▶ **What needs to be done**: Print every entry below again. Nothing may differ from the original.

▶ **Supplied material**:
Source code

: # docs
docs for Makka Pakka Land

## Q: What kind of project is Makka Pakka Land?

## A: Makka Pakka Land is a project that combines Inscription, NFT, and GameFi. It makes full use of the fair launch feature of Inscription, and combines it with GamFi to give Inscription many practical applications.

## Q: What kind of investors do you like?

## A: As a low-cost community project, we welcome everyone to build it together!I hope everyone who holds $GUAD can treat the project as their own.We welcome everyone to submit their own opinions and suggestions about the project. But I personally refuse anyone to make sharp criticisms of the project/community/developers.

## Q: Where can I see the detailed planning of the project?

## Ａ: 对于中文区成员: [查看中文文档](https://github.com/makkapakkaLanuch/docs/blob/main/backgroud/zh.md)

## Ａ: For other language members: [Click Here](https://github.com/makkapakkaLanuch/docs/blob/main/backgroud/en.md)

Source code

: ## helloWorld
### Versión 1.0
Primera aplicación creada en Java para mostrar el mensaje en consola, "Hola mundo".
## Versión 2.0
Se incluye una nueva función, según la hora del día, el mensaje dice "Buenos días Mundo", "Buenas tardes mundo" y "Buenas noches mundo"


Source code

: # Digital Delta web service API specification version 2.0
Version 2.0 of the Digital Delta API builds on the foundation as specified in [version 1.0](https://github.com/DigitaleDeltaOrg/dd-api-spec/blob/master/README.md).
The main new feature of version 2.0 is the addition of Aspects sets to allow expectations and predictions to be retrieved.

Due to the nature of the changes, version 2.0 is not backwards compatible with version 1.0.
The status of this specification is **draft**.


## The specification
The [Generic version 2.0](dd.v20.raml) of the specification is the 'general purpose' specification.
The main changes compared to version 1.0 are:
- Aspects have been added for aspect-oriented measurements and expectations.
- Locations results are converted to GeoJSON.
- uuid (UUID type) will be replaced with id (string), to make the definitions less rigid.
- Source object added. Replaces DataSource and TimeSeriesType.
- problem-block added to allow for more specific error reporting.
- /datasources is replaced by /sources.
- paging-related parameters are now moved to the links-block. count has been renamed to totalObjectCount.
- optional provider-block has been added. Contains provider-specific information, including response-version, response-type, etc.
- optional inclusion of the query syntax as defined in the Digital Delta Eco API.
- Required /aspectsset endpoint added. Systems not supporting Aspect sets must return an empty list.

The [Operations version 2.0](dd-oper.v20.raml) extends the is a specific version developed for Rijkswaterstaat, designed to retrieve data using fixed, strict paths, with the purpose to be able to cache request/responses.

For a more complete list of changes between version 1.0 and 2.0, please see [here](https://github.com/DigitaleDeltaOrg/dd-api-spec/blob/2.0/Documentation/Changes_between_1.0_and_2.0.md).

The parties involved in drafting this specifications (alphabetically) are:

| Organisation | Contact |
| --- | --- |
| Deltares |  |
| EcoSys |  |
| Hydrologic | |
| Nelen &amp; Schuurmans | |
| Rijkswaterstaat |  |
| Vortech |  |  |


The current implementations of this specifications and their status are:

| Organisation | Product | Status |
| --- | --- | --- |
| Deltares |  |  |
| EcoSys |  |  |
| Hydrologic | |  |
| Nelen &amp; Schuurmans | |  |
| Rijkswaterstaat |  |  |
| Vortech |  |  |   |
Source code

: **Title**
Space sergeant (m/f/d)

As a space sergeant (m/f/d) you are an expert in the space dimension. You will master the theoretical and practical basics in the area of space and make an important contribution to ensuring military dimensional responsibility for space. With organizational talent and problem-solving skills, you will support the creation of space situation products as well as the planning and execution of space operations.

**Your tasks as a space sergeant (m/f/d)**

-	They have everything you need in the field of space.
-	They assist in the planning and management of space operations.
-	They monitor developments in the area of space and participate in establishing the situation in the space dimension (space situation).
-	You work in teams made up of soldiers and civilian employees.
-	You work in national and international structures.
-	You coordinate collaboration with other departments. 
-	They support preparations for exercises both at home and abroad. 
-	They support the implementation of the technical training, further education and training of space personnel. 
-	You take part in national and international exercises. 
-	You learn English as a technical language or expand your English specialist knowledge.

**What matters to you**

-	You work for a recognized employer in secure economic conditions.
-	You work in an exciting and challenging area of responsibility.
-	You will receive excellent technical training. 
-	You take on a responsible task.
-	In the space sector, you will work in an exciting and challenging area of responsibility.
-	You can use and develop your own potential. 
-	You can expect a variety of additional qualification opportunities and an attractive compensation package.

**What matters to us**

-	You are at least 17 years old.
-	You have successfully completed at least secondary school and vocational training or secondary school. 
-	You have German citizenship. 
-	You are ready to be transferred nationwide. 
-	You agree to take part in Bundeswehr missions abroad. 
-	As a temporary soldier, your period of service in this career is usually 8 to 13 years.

▶ **Solution to this problem**:
Source code

: # docs
docs for Makka Pakka Land

## Q: What kind of project is Makka Pakka Land?

## A: Makka Pakka Land is a project that combines Inscription, NFT, and GameFi. It makes full use of the fair launch feature of Inscription, and combines it with GamFi to give Inscription many practical applications.

## Q: What kind of investors do you like?

## A: As a low-cost community project, we welcome everyone to build it together!I hope everyone who holds $GUAD can treat the project as their own.We welcome everyone to submit their own opinions and suggestions about the project. But I personally refuse anyone to make sharp criticisms of the project/community/developers.

## Q: Where can I see the detailed planning of the project?

## Ａ: 对于中文区成员: [查看中文文档](https://github.com/makkapakkaLanuch/docs/blob/main/backgroud/zh.md)

## Ａ: For other language members: [Click Here](https://github.com/makkapakkaLanuch/docs/blob/main/backgroud/en.md)

Source code

: ## helloWorld
### Versión 1.0
Primera aplicación creada en Java para mostrar el mensaje en consola, "Hola mundo".
## Versión 2.0
Se incluye una nueva función, según la hora del día, el mensaje dice "Buenos días Mundo", "Buenas tardes mundo" y "Buenas noches mundo"


Source code

: # Digital Delta web service API specification version 2.0
Version 2.0 of the Digital Delta API builds on the foundation as specified in [version 1.0](https://github.com/DigitaleDeltaOrg/dd-api-spec/blob/master/README.md).
The main new feature of version 2.0 is the addition of Aspects sets to allow expectations and predictions to be retrieved.

Due to the nature of the changes, version 2.0 is not backwards compatible with version 1.0.
The status of this specification is **draft**.


## The specification
The [Generic version 2.0](dd.v20.raml) of the specification is the 'general purpose' specification.
The main changes compared to version 1.0 are:
- Aspects have been added for aspect-oriented measurements and expectations.
- Locations results are converted to GeoJSON.
- uuid (UUID type) will be replaced with id (string), to make the definitions less rigid.
- Source object added. Replaces DataSource and TimeSeriesType.
- problem-block added to allow for more specific error reporting.
- /datasources is replaced by /sources.
- paging-related parameters are now moved to the links-block. count has been renamed to totalObjectCount.
- optional provider-block has been added. Contains provider-specific information, including response-version, response-type, etc.
- optional inclusion of the query syntax as defined in the Digital Delta Eco API.
- Required /aspectsset endpoint added. Systems not supporting Aspect sets must return an empty list.

The [Operations version 2.0](dd-oper.v20.raml) extends the is a specific version developed for Rijkswaterstaat, designed to retrieve data using fixed, strict paths, with the purpose to be able to cache request/responses.

For a more complete list of changes between version 1.0 and 2.0, please see [here](https://github.com/DigitaleDeltaOrg/dd-api-spec/blob/2.0/Documentation/Changes_between_1.0_and_2.0.md).

The parties involved in drafting this specifications (alphabetically) are:

| Organisation | Contact |
| --- | --- |
| Deltares |  |
| EcoSys |  |
| Hydrologic | |
| Nelen &amp; Schuurmans | |
| Rijkswaterstaat |  |
| Vortech |  |  |


The current implementations of this specifications and their status are:

| Organisation | Product | Status |
| --- | --- | --- |
| Deltares |  |  |
| EcoSys |  |  |
| Hydrologic | |  |
| Nelen &amp; Schuurmans | |  |
| Rijkswaterstaat |  |  |
| Vortech |  |  |   |
Source code

: **Title**
Space sergeant (m/f/d)

As a space sergeant (m/f/d) you are an expert in the space dimension. You will master the theoretical and practical basics in the area of space and make an important contribution to ensuring military dimensional responsibility for space. With organizational talent and problem-solving skills, you will support the creation of space situation products as well as the planning and execution of space operations.

**Your tasks as a space sergeant (m/f/d)**

-	They have everything you need in the field of space.
-	They assist in the planning and management of space operations.
-	They monitor developments in the area of space and participate in establishing the situation in the space dimension (space situation).
-	You work in teams made up of soldiers and civilian employees.
-	You work in national and international structures.
-	You coordinate collaboration with other departments. 
-	They support preparations for exercises both at home and abroad. 
-	They support the implementation of the technical training, further education and training of space personnel. 
-	You take part in national and international exercises. 
-	You learn English as a technical language or expand your English specialist knowledge.

**What matters to you**

-	You work for a recognized employer in secure economic conditions.
-	You work in an exciting and challenging area of responsibility.
-	You will receive excellent technical training. 
-	You take on a responsible task.
-	In the space sector, you will work in an exciting and challenging area of responsibility.
-	You can use and develop your own potential. 
-	You can expect a variety of additional qualification opportunities and an attractive compensation package.

**What matters to us**

-	You are at least 17 years old.
-	You have successfully completed at least secondary school and vocational training or secondary school. 
-	You have German citizenship. 
-	You are ready to be transferred nationwide. 
-	You agree to take part in Bundeswehr missions abroad. 
-	As a temporary soldier, your period of service in this career is usually 8 to 13 years.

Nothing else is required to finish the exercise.